A senior official in Israel's Jewish Agency on Sunday slammed a decision by Pope Benedict XVI to rehabilitate a bishop who denied the existence of the Holocaust.

"I think it's a scandal," said Amos Hermon, head of the Task Force Against Anti-Semitism at the quasi-governmental Jewish Agency. "It is something we cannot understand."

The pope's decision Saturday to rescind the excommunication of four bishops came just days after one of them, Richard Williamson of Britain, told Swedish TV that evidence "is hugely against 6 million Jews being deliberately gassed."

The Holocaust by German Nazis and their collaborators is recognized as the most traumatic event in modern Jewish history. Denial of the Holocaust is seen in Israel as anti-Semitism.

Hermon said at a news conference that Richardson's rehabilitation insulted Israel — and the more than 200,000 Holocaust survivors who live there.

"For them, it's their whole life," he said.

Despite warnings from Jewish groups that Williamson's rehabilitation might damage delicate ties between Israel and the Vatican and even throw doubt on the pontiff's plan to visit the Holy Land this year, a senior Israeli official played down the significance of the pope's action.

"This is not a matter that concerns the interactions between the states," Foreign Ministry spokesman Yigal Palmor told The Associated Press.

The Rev.
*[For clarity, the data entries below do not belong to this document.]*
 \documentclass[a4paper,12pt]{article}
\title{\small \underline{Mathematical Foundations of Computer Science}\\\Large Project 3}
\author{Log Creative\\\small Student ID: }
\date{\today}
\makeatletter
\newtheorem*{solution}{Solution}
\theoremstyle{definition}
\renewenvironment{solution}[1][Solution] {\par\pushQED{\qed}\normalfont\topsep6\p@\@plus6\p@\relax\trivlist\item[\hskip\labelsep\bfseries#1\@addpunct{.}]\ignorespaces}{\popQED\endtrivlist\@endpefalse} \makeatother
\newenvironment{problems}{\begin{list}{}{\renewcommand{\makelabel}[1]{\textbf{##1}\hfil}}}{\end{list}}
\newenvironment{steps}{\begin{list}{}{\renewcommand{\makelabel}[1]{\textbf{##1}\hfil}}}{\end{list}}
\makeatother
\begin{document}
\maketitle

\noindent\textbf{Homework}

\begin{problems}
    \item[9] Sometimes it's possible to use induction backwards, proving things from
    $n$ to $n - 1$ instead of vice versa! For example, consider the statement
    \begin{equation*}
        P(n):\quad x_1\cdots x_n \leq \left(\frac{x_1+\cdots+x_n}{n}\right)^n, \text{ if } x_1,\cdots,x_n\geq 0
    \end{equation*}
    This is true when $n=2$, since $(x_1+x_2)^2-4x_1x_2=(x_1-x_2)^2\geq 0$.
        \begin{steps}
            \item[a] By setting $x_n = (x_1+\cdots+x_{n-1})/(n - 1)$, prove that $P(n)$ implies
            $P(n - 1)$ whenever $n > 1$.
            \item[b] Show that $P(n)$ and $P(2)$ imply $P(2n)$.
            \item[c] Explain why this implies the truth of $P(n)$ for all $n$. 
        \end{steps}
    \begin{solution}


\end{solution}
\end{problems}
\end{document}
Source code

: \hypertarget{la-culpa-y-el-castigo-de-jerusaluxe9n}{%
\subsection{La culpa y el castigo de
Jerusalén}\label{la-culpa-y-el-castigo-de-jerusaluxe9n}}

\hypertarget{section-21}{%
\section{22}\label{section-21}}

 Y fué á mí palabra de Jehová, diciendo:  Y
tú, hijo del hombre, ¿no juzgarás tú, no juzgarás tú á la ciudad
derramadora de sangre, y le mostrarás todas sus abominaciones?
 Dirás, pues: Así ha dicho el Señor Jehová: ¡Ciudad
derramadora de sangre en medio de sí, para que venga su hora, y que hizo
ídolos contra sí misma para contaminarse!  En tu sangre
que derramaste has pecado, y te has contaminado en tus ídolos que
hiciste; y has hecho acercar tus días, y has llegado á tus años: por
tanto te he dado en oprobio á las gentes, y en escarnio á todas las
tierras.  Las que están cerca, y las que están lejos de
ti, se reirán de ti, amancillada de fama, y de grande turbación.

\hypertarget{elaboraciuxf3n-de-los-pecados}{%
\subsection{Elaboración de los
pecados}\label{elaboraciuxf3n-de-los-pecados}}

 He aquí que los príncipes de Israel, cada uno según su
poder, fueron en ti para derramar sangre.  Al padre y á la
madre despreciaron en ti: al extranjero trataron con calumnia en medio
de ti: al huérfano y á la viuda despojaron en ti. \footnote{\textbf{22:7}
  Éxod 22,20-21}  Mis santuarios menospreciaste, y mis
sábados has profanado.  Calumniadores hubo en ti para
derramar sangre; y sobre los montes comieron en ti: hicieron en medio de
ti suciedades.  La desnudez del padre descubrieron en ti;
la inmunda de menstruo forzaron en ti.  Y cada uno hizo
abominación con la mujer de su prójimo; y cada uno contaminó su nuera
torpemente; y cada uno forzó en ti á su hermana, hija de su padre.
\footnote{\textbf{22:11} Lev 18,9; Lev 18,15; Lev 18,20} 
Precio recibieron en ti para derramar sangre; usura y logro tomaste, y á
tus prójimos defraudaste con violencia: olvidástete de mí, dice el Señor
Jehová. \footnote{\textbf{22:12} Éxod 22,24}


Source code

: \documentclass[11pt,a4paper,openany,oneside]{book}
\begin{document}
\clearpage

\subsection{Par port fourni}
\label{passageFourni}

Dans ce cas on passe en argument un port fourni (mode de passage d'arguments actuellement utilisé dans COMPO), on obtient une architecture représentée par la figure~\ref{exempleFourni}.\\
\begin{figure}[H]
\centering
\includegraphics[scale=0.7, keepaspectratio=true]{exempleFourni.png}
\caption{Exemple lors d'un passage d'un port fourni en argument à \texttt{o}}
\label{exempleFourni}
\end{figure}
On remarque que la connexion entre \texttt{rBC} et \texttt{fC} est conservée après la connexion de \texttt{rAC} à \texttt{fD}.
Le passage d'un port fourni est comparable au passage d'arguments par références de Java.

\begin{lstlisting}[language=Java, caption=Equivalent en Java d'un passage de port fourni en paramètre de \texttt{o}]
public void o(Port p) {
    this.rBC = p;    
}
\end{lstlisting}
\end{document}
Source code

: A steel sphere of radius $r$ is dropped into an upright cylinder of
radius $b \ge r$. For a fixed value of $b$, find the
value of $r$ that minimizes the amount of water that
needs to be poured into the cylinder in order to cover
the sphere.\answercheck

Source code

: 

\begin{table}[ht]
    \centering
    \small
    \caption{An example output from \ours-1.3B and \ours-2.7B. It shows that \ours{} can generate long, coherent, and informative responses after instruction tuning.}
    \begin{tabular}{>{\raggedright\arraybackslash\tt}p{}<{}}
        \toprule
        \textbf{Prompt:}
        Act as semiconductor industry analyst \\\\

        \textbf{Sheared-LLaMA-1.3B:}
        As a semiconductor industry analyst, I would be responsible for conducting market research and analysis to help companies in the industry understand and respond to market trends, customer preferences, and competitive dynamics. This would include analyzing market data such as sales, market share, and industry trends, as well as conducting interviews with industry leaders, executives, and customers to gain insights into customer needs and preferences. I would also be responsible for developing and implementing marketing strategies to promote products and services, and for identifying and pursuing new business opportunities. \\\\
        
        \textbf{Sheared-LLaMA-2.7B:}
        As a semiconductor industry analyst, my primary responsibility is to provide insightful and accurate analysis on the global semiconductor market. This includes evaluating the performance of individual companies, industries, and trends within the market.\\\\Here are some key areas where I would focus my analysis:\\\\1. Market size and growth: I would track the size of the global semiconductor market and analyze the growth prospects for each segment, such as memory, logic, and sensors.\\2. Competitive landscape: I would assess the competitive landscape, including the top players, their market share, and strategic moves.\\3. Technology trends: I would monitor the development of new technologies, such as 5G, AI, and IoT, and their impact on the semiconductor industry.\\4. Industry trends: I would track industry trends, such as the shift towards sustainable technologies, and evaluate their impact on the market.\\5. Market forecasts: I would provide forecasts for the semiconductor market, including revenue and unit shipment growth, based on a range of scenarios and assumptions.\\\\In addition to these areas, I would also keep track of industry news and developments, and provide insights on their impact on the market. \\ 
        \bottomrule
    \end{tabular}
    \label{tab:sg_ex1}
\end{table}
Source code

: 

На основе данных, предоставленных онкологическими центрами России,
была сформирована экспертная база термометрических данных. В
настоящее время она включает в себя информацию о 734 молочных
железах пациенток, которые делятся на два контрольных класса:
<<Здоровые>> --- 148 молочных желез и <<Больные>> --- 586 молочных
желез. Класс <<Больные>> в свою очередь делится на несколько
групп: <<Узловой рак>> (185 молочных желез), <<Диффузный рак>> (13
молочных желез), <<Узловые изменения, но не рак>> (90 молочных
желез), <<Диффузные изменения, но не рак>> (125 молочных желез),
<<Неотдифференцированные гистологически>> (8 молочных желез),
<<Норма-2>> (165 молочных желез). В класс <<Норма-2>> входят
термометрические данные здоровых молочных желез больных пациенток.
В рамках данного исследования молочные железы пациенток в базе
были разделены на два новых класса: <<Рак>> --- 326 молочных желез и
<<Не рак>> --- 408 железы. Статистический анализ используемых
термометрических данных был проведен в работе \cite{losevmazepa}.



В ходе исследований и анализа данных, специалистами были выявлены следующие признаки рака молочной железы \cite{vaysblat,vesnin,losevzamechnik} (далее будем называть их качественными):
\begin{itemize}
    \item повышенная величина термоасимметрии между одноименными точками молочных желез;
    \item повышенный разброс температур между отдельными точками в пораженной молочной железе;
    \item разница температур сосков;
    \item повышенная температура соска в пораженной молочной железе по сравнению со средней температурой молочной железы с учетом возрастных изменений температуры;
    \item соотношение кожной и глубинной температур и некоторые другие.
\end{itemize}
Federico Lombardi, the Vatican spokesman, said Saturday that Williamson's views were "absolutely indefensible." But he denied that rehabilitating Williamson implied that the Vatican shared them.

The four bishops were excommunicated 20 years ago after they were consecrated by a late ultraconservative archbishop without papal consent — a move the Vatican said at the time was an act of schism.